-------- Record excerpts --------
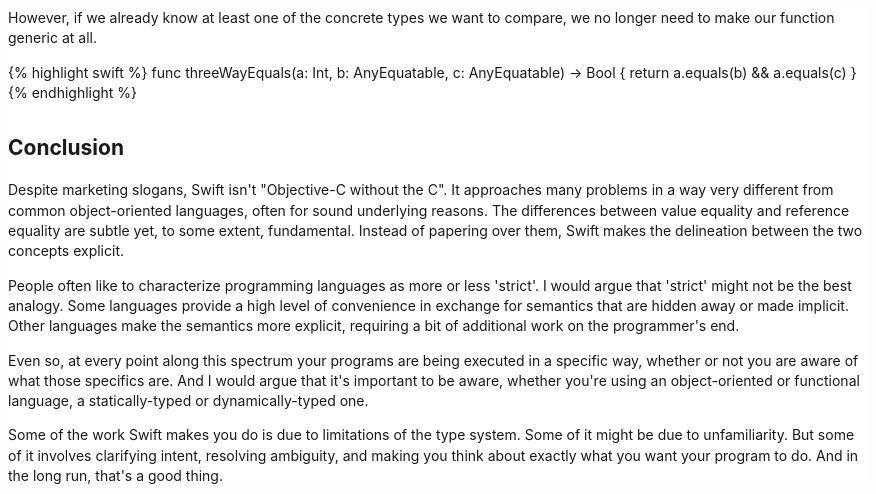 However, if we already know at least one of the concrete types we want to compare, we no longer need to make our function generic at all.

{% highlight swift %}
func threeWayEquals(a: Int, b: AnyEquatable, c: AnyEquatable) -> Bool {
  return a.equals(b) && a.equals(c)
}
{% endhighlight %}


## Conclusion

Despite marketing slogans, Swift isn't "Objective-C without the C". It approaches many problems in a way very different from common object-oriented languages, often for sound underlying reasons. The differences between value equality and reference equality are subtle yet, to some extent, fundamental. Instead of papering over them, Swift makes the delineation between the two concepts explicit.

People often like to characterize programming languages as more or less 'strict'. I would argue that 'strict' might not be the best analogy. Some languages provide a high level of convenience in exchange for semantics that are hidden away or made implicit. Other languages make the semantics more explicit, requiring a bit of additional work on the programmer's end.

Even so, at every point along this spectrum your programs are being executed in a specific way, whether or not you are aware of what those specifics are. And I would argue that it's important to be aware, whether you're using an object-oriented or functional language, a statically-typed or dynamically-typed one.

Some of the work Swift makes you do is due to limitations of the type system. Some of it might be due to unfamiliarity. But some of it involves clarifying intent, resolving ambiguity, and making you think about exactly what you want your program to do. And in the long run, that's a good thing.


[link-wikiref]:     https://en.wikipedia.org/wiki/Reference_(computer_science)
[link-valref]:      https://mikeash.com/pyblog/friday-qa-2015-07-17-when-to-use-swift-structs-and-classes.html
[link-isa]:			https://en.wikipedia.org/wiki/Is-a
[link-liskov]:      https://en.wikipedia.org/wiki/Liskov_substitution_principle
[link-absmeth]:		https://en.wikipedia.org/wiki/Method_(computer_programming)#Abstract_methods
[link-wwdcpop]:		https://developer.apple.com/videos/play/wwdc2015-408/
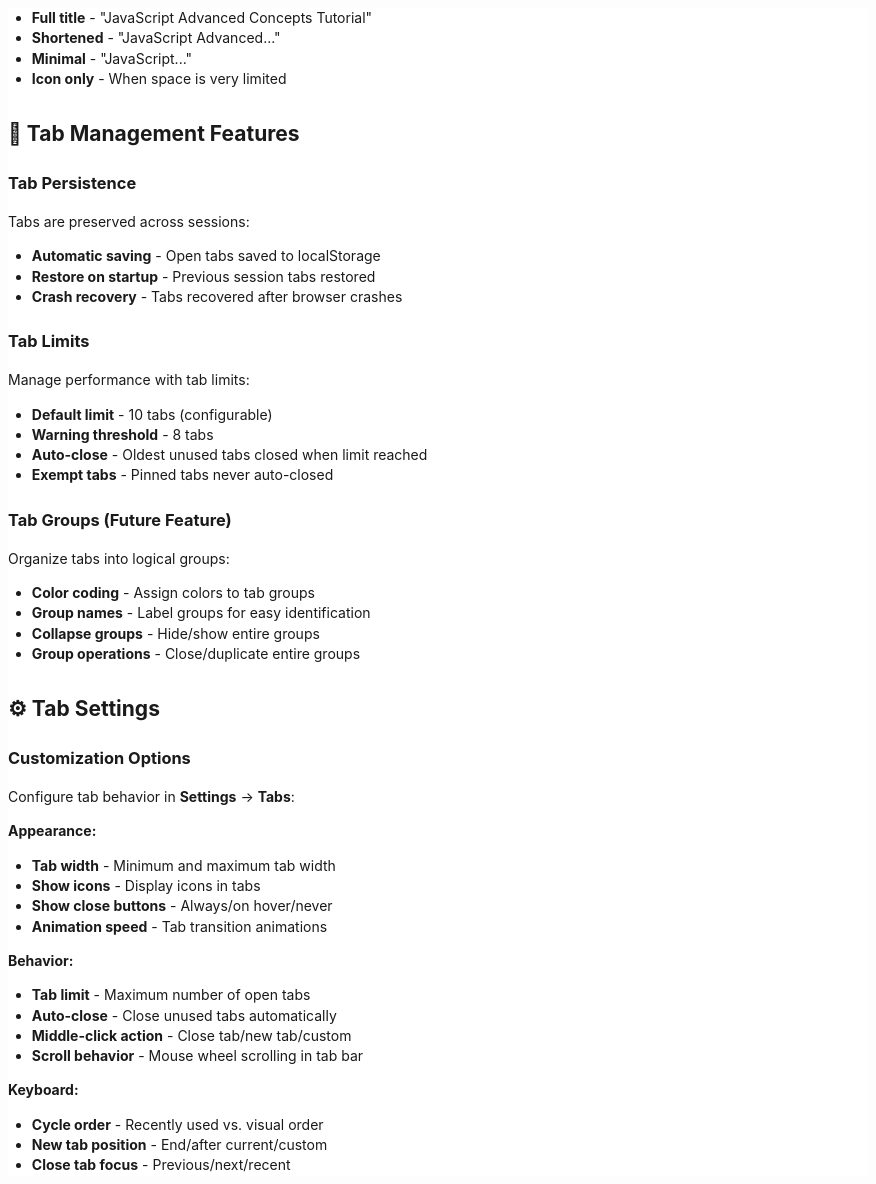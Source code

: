 - **Full title** - "JavaScript Advanced Concepts Tutorial"
- **Shortened** - "JavaScript Advanced..."
- **Minimal** - "JavaScript..."
- **Icon only** - When space is very limited

## 🔧 Tab Management Features

### Tab Persistence
Tabs are preserved across sessions:

- **Automatic saving** - Open tabs saved to localStorage
- **Restore on startup** - Previous session tabs restored
- **Crash recovery** - Tabs recovered after browser crashes

### Tab Limits
Manage performance with tab limits:

- **Default limit** - 10 tabs (configurable)
- **Warning threshold** - 8 tabs
- **Auto-close** - Oldest unused tabs closed when limit reached
- **Exempt tabs** - Pinned tabs never auto-closed

### Tab Groups (Future Feature)
Organize tabs into logical groups:

- **Color coding** - Assign colors to tab groups
- **Group names** - Label groups for easy identification
- **Collapse groups** - Hide/show entire groups
- **Group operations** - Close/duplicate entire groups

## ⚙️ Tab Settings

### Customization Options
Configure tab behavior in **Settings** → **Tabs**:

**Appearance:**
- **Tab width** - Minimum and maximum tab width
- **Show icons** - Display icons in tabs
- **Show close buttons** - Always/on hover/never
- **Animation speed** - Tab transition animations

**Behavior:**
- **Tab limit** - Maximum number of open tabs
- **Auto-close** - Close unused tabs automatically
- **Middle-click action** - Close tab/new tab/custom
- **Scroll behavior** - Mouse wheel scrolling in tab bar

**Keyboard:**
- **Cycle order** - Recently used vs. visual order
- **New tab position** - End/after current/custom
- **Close tab focus** - Previous/next/recent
--------
- **Work instruction**:
Each line from the one that holds "- **Show icons** - Display icons in tabs" to the end of the records above should be transcribed exactly, both ends included.

- **Reply**:
- **Show icons** - Display icons in tabs
- **Show close buttons** - Always/on hover/never
- **Animation speed** - Tab transition animations

**Behavior:**
- **Tab limit** - Maximum number of open tabs
- **Auto-close** - Close unused tabs automatically
- **Middle-click action** - Close tab/new tab/custom
- **Scroll behavior** - Mouse wheel scrolling in tab bar

**Keyboard:**
- **Cycle order** - Recently used vs. visual order
- **New tab position** - End/after current/custom
- **Close tab focus** - Previous/next/recent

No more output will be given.